++++ Data section ++++

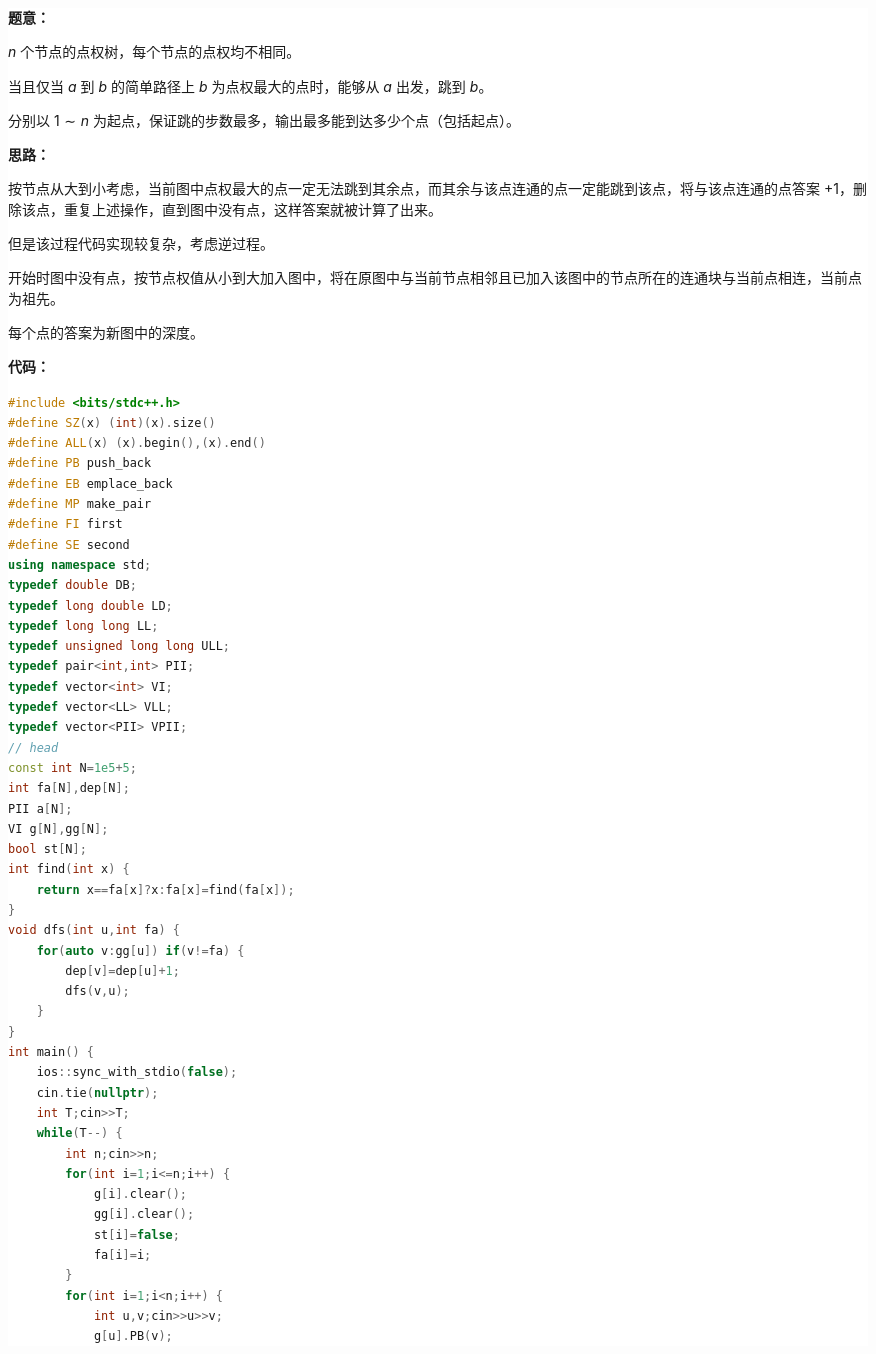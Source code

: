 **题意：**

$n$ 个节点的点权树，每个节点的点权均不相同。

当且仅当 $a$ 到 $b$ 的简单路径上 $b$ 为点权最大的点时，能够从 $a$ 出发，跳到 $b$。

分别以 $1\sim n$ 为起点，保证跳的步数最多，输出最多能到达多少个点（包括起点）。

**思路：**

按节点从大到小考虑，当前图中点权最大的点一定无法跳到其余点，而其余与该点连通的点一定能跳到该点，将与该点连通的点答案 $+1$，删除该点，重复上述操作，直到图中没有点，这样答案就被计算了出来。

但是该过程代码实现较复杂，考虑逆过程。

开始时图中没有点，按节点权值从小到大加入图中，将在原图中与当前节点相邻且已加入该图中的节点所在的连通块与当前点相连，当前点为祖先。

每个点的答案为新图中的深度。

**代码：**

```cpp
#include <bits/stdc++.h>
#define SZ(x) (int)(x).size()
#define ALL(x) (x).begin(),(x).end()
#define PB push_back
#define EB emplace_back
#define MP make_pair
#define FI first
#define SE second
using namespace std;
typedef double DB;
typedef long double LD;
typedef long long LL;
typedef unsigned long long ULL;
typedef pair<int,int> PII;
typedef vector<int> VI;
typedef vector<LL> VLL;
typedef vector<PII> VPII;
// head
const int N=1e5+5;
int fa[N],dep[N];
PII a[N];
VI g[N],gg[N];
bool st[N];
int find(int x) {
    return x==fa[x]?x:fa[x]=find(fa[x]);
}
void dfs(int u,int fa) {
    for(auto v:gg[u]) if(v!=fa) {
        dep[v]=dep[u]+1;
        dfs(v,u);
    }
}
int main() {
    ios::sync_with_stdio(false);
    cin.tie(nullptr);
    int T;cin>>T;
    while(T--) {
        int n;cin>>n;
        for(int i=1;i<=n;i++) {
            g[i].clear();
            gg[i].clear();
            st[i]=false;
            fa[i]=i;
        }
        for(int i=1;i<n;i++) {
            int u,v;cin>>u>>v;
            g[u].PB(v);
```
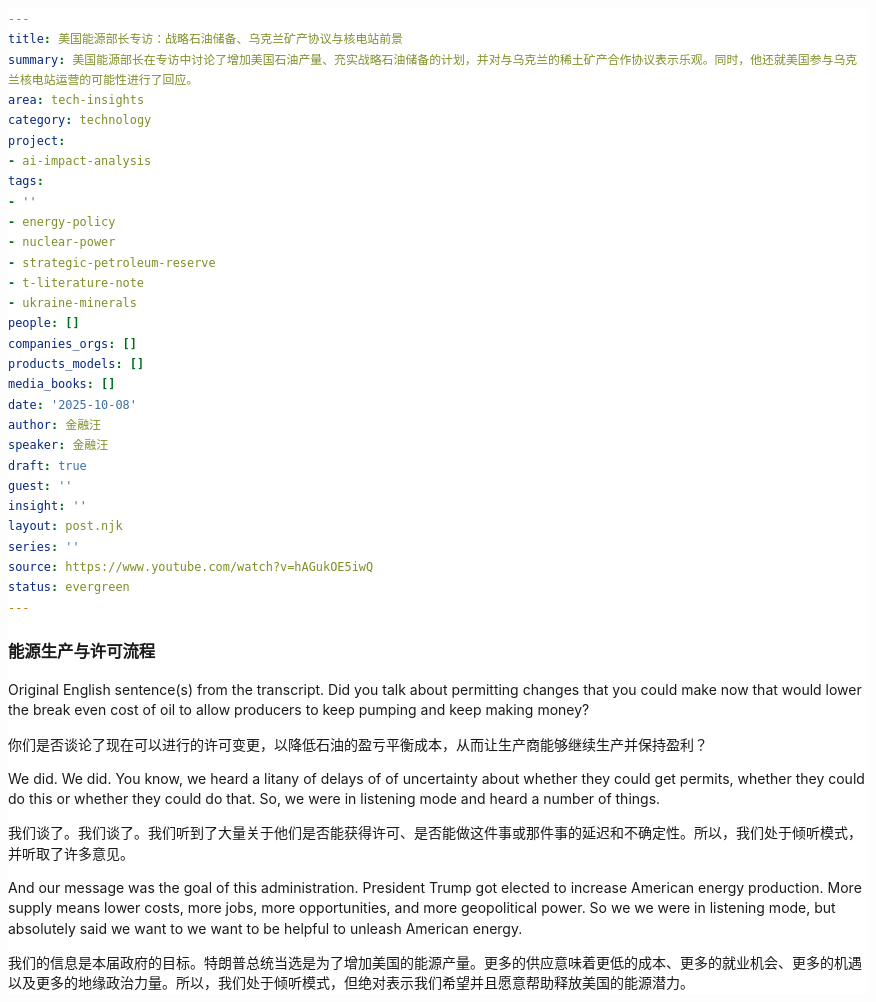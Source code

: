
 ```yaml
---
title: 美国能源部长专访：战略石油储备、乌克兰矿产协议与核电站前景
summary: 美国能源部长在专访中讨论了增加美国石油产量、充实战略石油储备的计划，并对与乌克兰的稀土矿产合作协议表示乐观。同时，他还就美国参与乌克兰核电站运营的可能性进行了回应。
area: tech-insights
category: technology
project:
- ai-impact-analysis
tags:
- ''
- energy-policy
- nuclear-power
- strategic-petroleum-reserve
- t-literature-note
- ukraine-minerals
people: []
companies_orgs: []
products_models: []
media_books: []
date: '2025-10-08'
author: 金融汪
speaker: 金融汪
draft: true
guest: ''
insight: ''
layout: post.njk
series: ''
source: https://www.youtube.com/watch?v=hAGukOE5iwQ
status: evergreen
---
```

### 能源生产与许可流程

Original English sentence(s) from the transcript.
Did you talk about permitting changes that you could make now that would lower the break even cost of oil to allow producers to keep pumping and keep making money?

你们是否谈论了现在可以进行的许可变更，以降低石油的盈亏平衡成本，从而让生产商能够继续生产并保持盈利？

We did. We did. You know, we heard a litany of delays of of uncertainty about whether they could get permits, whether they could do this or whether they could do that. So, we were in listening mode and heard a number of things.

我们谈了。我们谈了。我们听到了大量关于他们是否能获得许可、是否能做这件事或那件事的延迟和不确定性。所以，我们处于倾听模式，并听取了许多意见。

And our message was the goal of this administration. President Trump got elected to increase American energy production. More supply means lower costs, more jobs, more opportunities, and more geopolitical power. So we we were in listening mode, but absolutely said we want to we want to be helpful to unleash American energy.

我们的信息是本届政府的目标。特朗普总统当选是为了增加美国的能源产量。更多的供应意味着更低的成本、更多的就业机会、更多的机遇以及更多的地缘政治力量。所以，我们处于倾听模式，但绝对表示我们希望并且愿意帮助释放美国的能源潜力。
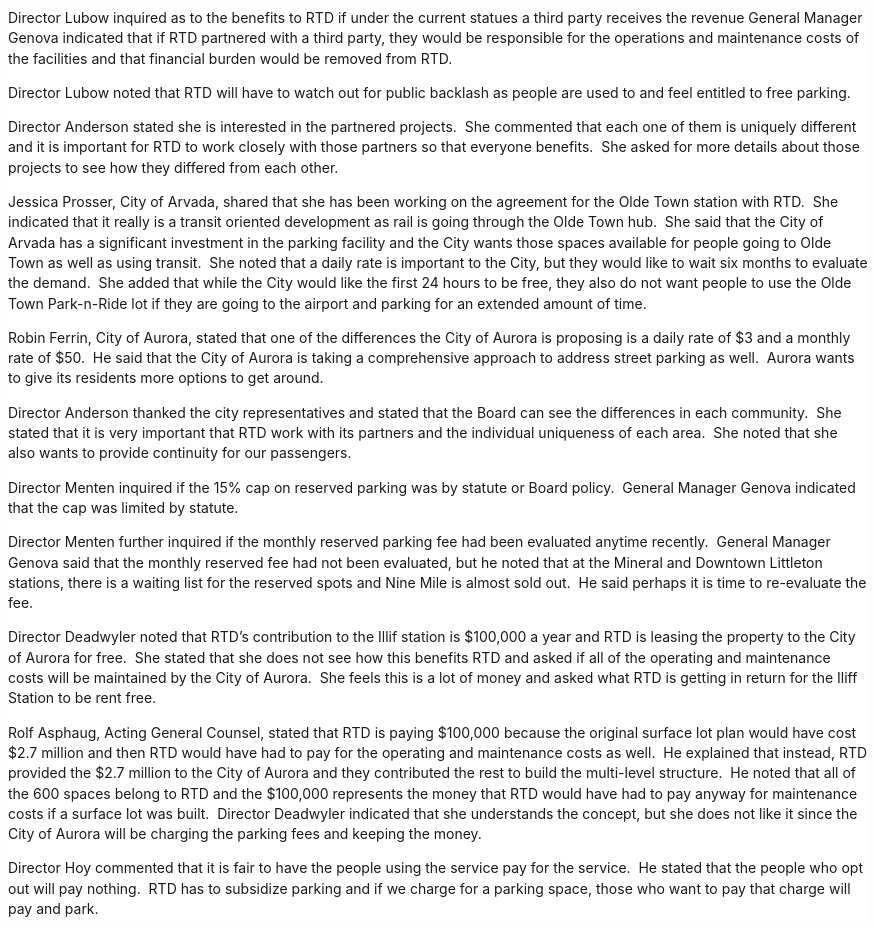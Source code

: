 Director Lubow inquired as to the benefits to RTD if under the current statues a third party receives the revenue General Manager Genova indicated that if RTD partnered with a third party, they would be responsible for the operations and maintenance costs of the facilities and that financial burden would be removed from RTD.

Director Lubow noted that RTD will have to watch out for public backlash as people are used to and feel entitled to free parking.

Director Anderson stated she is interested in the partnered projects.  She commented that each one of them is uniquely different and it is important for RTD to work closely with those partners so that everyone benefits.  She asked for more details about those projects to see how they differed from each other.

Jessica Prosser, City of Arvada, shared that she has been working on the agreement for the Olde Town station with RTD.  She indicated that it really is a transit oriented development as rail is going through the Olde Town hub.  She said that the City of Arvada has a significant investment in the parking facility and the City wants those spaces available for people going to Olde Town as well as using transit.  She noted that a daily rate is important to the City, but they would like to wait six months to evaluate the demand.  She added that while the City would like the first 24 hours to be free, they also do not want people to use the Olde Town Park-n-Ride lot if they are going to the airport and parking for an extended amount of time.

Robin Ferrin, City of Aurora, stated that one of the differences the City of Aurora is proposing is a daily rate of $3 and a monthly rate of $50.  He said that the City of Aurora is taking a comprehensive approach to address street parking as well.  Aurora wants to give its residents more options to get around.

Director Anderson thanked the city representatives and stated that the Board can see the differences in each community.  She stated that it is very important that RTD work with its partners and the individual uniqueness of each area.  She noted that she also wants to provide continuity for our passengers.

Director Menten inquired if the 15% cap on reserved parking was by statute or Board policy.  General Manager Genova indicated that the cap was limited by statute.

Director Menten further inquired if the monthly reserved parking fee had been evaluated anytime recently.  General Manager Genova said that the monthly reserved fee had not been evaluated, but he noted that at the Mineral and Downtown Littleton stations, there is a waiting list for the reserved spots and Nine Mile is almost sold out.  He said perhaps it is time to re-evaluate the fee.

Director Deadwyler noted that RTD’s contribution to the Illif station is $100,000 a year and RTD is leasing the property to the City of Aurora for free.  She stated that she does not see how this benefits RTD and asked if all of the operating and maintenance costs will be maintained by the City of Aurora.  She feels this is a lot of money and asked what RTD is getting in return for the Iliff Station to be rent free.

Rolf Asphaug, Acting General Counsel, stated that RTD is paying $100,000 because the original surface lot plan would have cost $2.7 million and then RTD would have had to pay for the operating and maintenance costs as well.  He explained that instead, RTD provided the $2.7 million to the City of Aurora and they contributed the rest to build the multi-level structure.  He noted that all of the 600 spaces belong to RTD and the $100,000 represents the money that RTD would have had to pay anyway for maintenance costs if a surface lot was built.  Director Deadwyler indicated that she understands the concept, but she does not like it since the City of Aurora will be charging the parking fees and keeping the money.

Director Hoy commented that it is fair to have the people using the service pay for the service.  He stated that the people who opt out will pay nothing.  RTD has to subsidize parking and if we charge for a parking space, those who want to pay that charge will pay and park.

++++

● Exercise
Return the whole listing word for word. Pictures stay out of it.

● Exercise answer
Source code

: **题意：**

$n$ 个节点的点权树，每个节点的点权均不相同。

当且仅当 $a$ 到 $b$ 的简单路径上 $b$ 为点权最大的点时，能够从 $a$ 出发，跳到 $b$。

分别以 $1\sim n$ 为起点，保证跳的步数最多，输出最多能到达多少个点（包括起点）。

**思路：**

按节点从大到小考虑，当前图中点权最大的点一定无法跳到其余点，而其余与该点连通的点一定能跳到该点，将与该点连通的点答案 $+1$，删除该点，重复上述操作，直到图中没有点，这样答案就被计算了出来。

但是该过程代码实现较复杂，考虑逆过程。

开始时图中没有点，按节点权值从小到大加入图中，将在原图中与当前节点相邻且已加入该图中的节点所在的连通块与当前点相连，当前点为祖先。

每个点的答案为新图中的深度。

**代码：**

```cpp
#include <bits/stdc++.h>
#define SZ(x) (int)(x).size()
#define ALL(x) (x).begin(),(x).end()
#define PB push_back
#define EB emplace_back
#define MP make_pair
#define FI first
#define SE second
using namespace std;
typedef double DB;
typedef long double LD;
typedef long long LL;
typedef unsigned long long ULL;
typedef pair<int,int> PII;
typedef vector<int> VI;
typedef vector<LL> VLL;
typedef vector<PII> VPII;
// head
const int N=1e5+5;
int fa[N],dep[N];
PII a[N];
VI g[N],gg[N];
bool st[N];
int find(int x) {
    return x==fa[x]?x:fa[x]=find(fa[x]);
}
void dfs(int u,int fa) {
    for(auto v:gg[u]) if(v!=fa) {
        dep[v]=dep[u]+1;
        dfs(v,u);
    }
}
int main() {
    ios::sync_with_stdio(false);
    cin.tie(nullptr);
    int T;cin>>T;
    while(T--) {
        int n;cin>>n;
        for(int i=1;i<=n;i++) {
            g[i].clear();
            gg[i].clear();
            st[i]=false;
            fa[i]=i;
        }
        for(int i=1;i<n;i++) {
            int u,v;cin>>u>>v;
            g[u].PB(v);
```
Source code

:
 ```yaml
---
title: 美国能源部长专访：战略石油储备、乌克兰矿产协议与核电站前景
summary: 美国能源部长在专访中讨论了增加美国石油产量、充实战略石油储备的计划，并对与乌克兰的稀土矿产合作协议表示乐观。同时，他还就美国参与乌克兰核电站运营的可能性进行了回应。
area: tech-insights
category: technology
project:
- ai-impact-analysis
tags:
- ''
- energy-policy
- nuclear-power
- strategic-petroleum-reserve
- t-literature-note
- ukraine-minerals
people: []
companies_orgs: []
products_models: []
media_books: []
date: '2025-10-08'
author: 金融汪
speaker: 金融汪
draft: true
guest: ''
insight: ''
layout: post.njk
series: ''
source: https://www.youtube.com/watch?v=hAGukOE5iwQ
status: evergreen
---
```

### 能源生产与许可流程

Original English sentence(s) from the transcript.
Did you talk about permitting changes that you could make now that would lower the break even cost of oil to allow producers to keep pumping and keep making money?

你们是否谈论了现在可以进行的许可变更，以降低石油的盈亏平衡成本，从而让生产商能够继续生产并保持盈利？

We did. We did. You know, we heard a litany of delays of of uncertainty about whether they could get permits, whether they could do this or whether they could do that. So, we were in listening mode and heard a number of things.

我们谈了。我们谈了。我们听到了大量关于他们是否能获得许可、是否能做这件事或那件事的延迟和不确定性。所以，我们处于倾听模式，并听取了许多意见。

And our message was the goal of this administration. President Trump got elected to increase American energy production. More supply means lower costs, more jobs, more opportunities, and more geopolitical power. So we we were in listening mode, but absolutely said we want to we want to be helpful to unleash American energy.

我们的信息是本届政府的目标。特朗普总统当选是为了增加美国的能源产量。更多的供应意味着更低的成本、更多的就业机会、更多的机遇以及更多的地缘政治力量。所以，我们处于倾听模式，但绝对表示我们希望并且愿意帮助释放美国的能源潜力。
Source code

: Director Lubow inquired as to the benefits to RTD if under the current statues a third party receives the revenue General Manager Genova indicated that if RTD partnered with a third party, they would be responsible for the operations and maintenance costs of the facilities and that financial burden would be removed from RTD.

Director Lubow noted that RTD will have to watch out for public backlash as people are used to and feel entitled to free parking.

Director Anderson stated she is interested in the partnered projects.  She commented that each one of them is uniquely different and it is important for RTD to work closely with those partners so that everyone benefits.  She asked for more details about those projects to see how they differed from each other.

Jessica Prosser, City of Arvada, shared that she has been working on the agreement for the Olde Town station with RTD.  She indicated that it really is a transit oriented development as rail is going through the Olde Town hub.  She said that the City of Arvada has a significant investment in the parking facility and the City wants those spaces available for people going to Olde Town as well as using transit.  She noted that a daily rate is important to the City, but they would like to wait six months to evaluate the demand.  She added that while the City would like the first 24 hours to be free, they also do not want people to use the Olde Town Park-n-Ride lot if they are going to the airport and parking for an extended amount of time.

Robin Ferrin, City of Aurora, stated that one of the differences the City of Aurora is proposing is a daily rate of $3 and a monthly rate of $50.  He said that the City of Aurora is taking a comprehensive approach to address street parking as well.  Aurora wants to give its residents more options to get around.

Director Anderson thanked the city representatives and stated that the Board can see the differences in each community.  She stated that it is very important that RTD work with its partners and the individual uniqueness of each area.  She noted that she also wants to provide continuity for our passengers.

Director Menten inquired if the 15% cap on reserved parking was by statute or Board policy.  General Manager Genova indicated that the cap was limited by statute.

Director Menten further inquired if the monthly reserved parking fee had been evaluated anytime recently.  General Manager Genova said that the monthly reserved fee had not been evaluated, but he noted that at the Mineral and Downtown Littleton stations, there is a waiting list for the reserved spots and Nine Mile is almost sold out.  He said perhaps it is time to re-evaluate the fee.

Director Deadwyler noted that RTD’s contribution to the Illif station is $100,000 a year and RTD is leasing the property to the City of Aurora for free.  She stated that she does not see how this benefits RTD and asked if all of the operating and maintenance costs will be maintained by the City of Aurora.  She feels this is a lot of money and asked what RTD is getting in return for the Iliff Station to be rent free.

Rolf Asphaug, Acting General Counsel, stated that RTD is paying $100,000 because the original surface lot plan would have cost $2.7 million and then RTD would have had to pay for the operating and maintenance costs as well.  He explained that instead, RTD provided the $2.7 million to the City of Aurora and they contributed the rest to build the multi-level structure.  He noted that all of the 600 spaces belong to RTD and the $100,000 represents the money that RTD would have had to pay anyway for maintenance costs if a surface lot was built.  Director Deadwyler indicated that she understands the concept, but she does not like it since the City of Aurora will be charging the parking fees and keeping the money.

Director Hoy commented that it is fair to have the people using the service pay for the service.  He stated that the people who opt out will pay nothing.  RTD has to subsidize parking and if we charge for a parking space, those who want to pay that charge will pay and park.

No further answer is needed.